Source data
[Start of section]
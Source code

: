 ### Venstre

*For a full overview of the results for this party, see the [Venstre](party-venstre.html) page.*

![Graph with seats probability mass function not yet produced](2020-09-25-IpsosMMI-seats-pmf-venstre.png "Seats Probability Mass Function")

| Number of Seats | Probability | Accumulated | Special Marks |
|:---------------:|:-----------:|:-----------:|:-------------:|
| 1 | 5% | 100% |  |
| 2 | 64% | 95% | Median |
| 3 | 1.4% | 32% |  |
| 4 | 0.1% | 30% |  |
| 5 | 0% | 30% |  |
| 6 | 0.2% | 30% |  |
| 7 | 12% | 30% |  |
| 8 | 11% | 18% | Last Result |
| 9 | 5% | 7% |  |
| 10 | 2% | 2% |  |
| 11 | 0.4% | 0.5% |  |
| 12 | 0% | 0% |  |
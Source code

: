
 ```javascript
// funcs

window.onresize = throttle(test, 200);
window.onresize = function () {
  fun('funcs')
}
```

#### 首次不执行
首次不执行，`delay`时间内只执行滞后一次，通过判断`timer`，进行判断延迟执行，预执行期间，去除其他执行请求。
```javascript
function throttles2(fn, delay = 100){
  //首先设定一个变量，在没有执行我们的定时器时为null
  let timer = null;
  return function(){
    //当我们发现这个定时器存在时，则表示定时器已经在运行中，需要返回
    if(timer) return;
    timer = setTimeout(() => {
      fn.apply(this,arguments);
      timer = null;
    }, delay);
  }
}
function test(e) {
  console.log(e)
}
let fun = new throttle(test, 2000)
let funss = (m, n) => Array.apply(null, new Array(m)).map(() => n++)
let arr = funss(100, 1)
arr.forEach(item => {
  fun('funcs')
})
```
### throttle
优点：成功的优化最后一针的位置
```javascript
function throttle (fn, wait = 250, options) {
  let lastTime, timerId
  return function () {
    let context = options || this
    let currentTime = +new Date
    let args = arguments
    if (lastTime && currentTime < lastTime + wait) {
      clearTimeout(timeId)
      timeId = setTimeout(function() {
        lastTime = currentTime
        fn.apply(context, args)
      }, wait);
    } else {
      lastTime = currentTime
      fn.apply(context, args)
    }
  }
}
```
[End of section]
[Start of section]
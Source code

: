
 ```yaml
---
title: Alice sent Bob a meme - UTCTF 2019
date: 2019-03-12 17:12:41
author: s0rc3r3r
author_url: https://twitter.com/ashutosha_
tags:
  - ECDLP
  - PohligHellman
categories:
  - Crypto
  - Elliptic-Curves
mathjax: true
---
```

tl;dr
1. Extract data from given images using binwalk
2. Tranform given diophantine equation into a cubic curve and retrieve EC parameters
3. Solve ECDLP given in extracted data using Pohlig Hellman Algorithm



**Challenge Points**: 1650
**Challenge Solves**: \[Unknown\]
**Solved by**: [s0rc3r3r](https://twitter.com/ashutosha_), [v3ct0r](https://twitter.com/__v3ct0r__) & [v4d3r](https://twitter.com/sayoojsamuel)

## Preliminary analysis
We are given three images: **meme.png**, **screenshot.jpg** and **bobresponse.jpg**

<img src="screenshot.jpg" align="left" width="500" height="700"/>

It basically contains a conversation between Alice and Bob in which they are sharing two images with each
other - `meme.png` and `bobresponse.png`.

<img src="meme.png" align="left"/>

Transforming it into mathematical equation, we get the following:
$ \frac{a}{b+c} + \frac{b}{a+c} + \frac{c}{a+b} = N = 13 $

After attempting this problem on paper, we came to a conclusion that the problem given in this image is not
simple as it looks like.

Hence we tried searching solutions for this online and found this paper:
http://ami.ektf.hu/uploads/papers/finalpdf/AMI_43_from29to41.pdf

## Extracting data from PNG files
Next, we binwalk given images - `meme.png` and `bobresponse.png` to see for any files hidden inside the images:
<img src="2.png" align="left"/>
[End of section]
[Start of section]
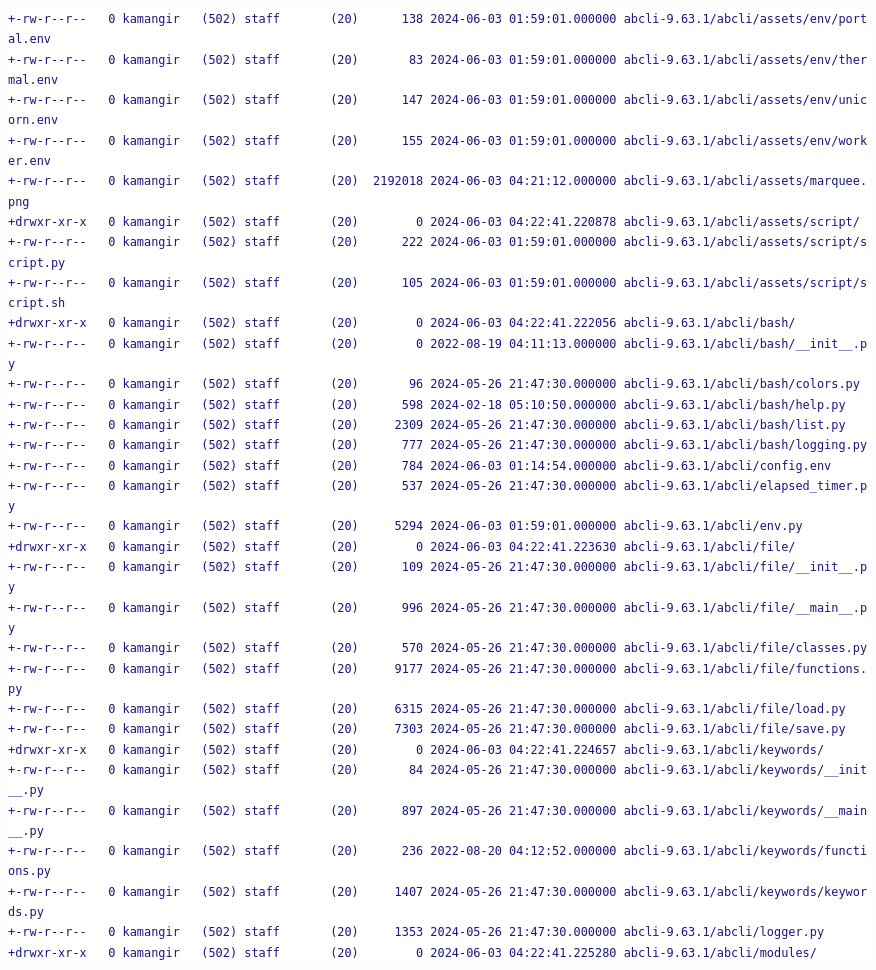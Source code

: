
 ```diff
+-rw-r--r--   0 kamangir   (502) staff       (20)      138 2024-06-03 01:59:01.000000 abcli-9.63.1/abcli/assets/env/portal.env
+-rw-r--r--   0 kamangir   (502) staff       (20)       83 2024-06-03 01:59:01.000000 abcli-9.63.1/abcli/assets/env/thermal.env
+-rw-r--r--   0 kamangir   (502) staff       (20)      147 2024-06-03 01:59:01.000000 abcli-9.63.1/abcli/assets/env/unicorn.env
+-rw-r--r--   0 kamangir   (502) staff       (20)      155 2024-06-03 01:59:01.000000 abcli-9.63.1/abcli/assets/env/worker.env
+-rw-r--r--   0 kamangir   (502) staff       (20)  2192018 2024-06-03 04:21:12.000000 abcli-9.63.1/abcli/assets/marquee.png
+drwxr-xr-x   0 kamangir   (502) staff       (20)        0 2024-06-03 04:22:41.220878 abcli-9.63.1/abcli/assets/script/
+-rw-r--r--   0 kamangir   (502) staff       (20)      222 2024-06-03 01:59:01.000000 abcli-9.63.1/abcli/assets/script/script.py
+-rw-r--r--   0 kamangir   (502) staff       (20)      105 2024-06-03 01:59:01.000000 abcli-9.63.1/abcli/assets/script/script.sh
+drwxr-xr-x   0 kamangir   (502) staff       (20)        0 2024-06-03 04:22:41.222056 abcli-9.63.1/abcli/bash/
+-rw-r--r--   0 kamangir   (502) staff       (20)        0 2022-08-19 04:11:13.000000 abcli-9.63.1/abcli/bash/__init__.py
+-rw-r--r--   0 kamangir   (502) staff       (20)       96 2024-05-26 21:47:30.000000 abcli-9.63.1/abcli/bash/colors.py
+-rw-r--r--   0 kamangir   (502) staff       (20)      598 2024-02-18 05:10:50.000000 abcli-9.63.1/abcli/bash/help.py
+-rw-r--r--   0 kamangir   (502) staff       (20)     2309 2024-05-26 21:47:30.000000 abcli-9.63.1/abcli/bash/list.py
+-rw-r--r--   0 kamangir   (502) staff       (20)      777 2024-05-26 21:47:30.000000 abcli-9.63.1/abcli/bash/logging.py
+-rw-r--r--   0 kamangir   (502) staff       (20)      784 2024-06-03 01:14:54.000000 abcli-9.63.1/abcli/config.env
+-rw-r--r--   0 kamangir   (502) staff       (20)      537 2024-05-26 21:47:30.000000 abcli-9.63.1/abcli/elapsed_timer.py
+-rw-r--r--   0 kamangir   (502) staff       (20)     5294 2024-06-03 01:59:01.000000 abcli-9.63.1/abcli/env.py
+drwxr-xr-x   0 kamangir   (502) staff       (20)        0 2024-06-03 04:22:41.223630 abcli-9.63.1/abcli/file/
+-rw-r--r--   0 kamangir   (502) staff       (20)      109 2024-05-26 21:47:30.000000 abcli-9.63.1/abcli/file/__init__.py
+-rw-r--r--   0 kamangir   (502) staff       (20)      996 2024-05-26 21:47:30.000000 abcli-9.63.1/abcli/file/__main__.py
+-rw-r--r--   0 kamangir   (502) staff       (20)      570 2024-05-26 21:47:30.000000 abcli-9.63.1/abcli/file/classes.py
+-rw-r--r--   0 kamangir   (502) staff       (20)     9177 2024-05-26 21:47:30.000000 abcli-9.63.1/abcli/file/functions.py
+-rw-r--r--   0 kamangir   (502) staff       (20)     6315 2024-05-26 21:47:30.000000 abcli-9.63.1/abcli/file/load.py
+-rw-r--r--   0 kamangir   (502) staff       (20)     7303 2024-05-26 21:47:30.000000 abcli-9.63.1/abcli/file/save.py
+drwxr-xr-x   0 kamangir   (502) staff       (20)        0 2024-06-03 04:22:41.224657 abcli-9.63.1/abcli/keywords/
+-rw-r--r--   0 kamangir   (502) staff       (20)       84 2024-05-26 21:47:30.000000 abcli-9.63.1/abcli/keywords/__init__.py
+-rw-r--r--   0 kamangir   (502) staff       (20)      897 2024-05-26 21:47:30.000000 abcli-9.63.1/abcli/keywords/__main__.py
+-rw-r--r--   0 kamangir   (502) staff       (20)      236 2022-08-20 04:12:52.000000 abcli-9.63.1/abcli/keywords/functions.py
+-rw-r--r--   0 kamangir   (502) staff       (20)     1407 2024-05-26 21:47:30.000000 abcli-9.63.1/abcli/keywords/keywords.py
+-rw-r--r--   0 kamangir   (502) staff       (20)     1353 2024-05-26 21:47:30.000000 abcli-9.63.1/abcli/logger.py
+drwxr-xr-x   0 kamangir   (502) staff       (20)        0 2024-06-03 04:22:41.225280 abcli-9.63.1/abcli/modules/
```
[End of section]
Problem description
Show all lines above that contain "functions".

Answer to this task
+-rw-r--r--   0 kamangir   (502) staff       (20)     9177 2024-05-26 21:47:30.000000 abcli-9.63.1/abcli/file/functions.py
+-rw-r--r--   0 kamangir   (502) staff       (20)      236 2022-08-20 04:12:52.000000 abcli-9.63.1/abcli/keywords/functions.py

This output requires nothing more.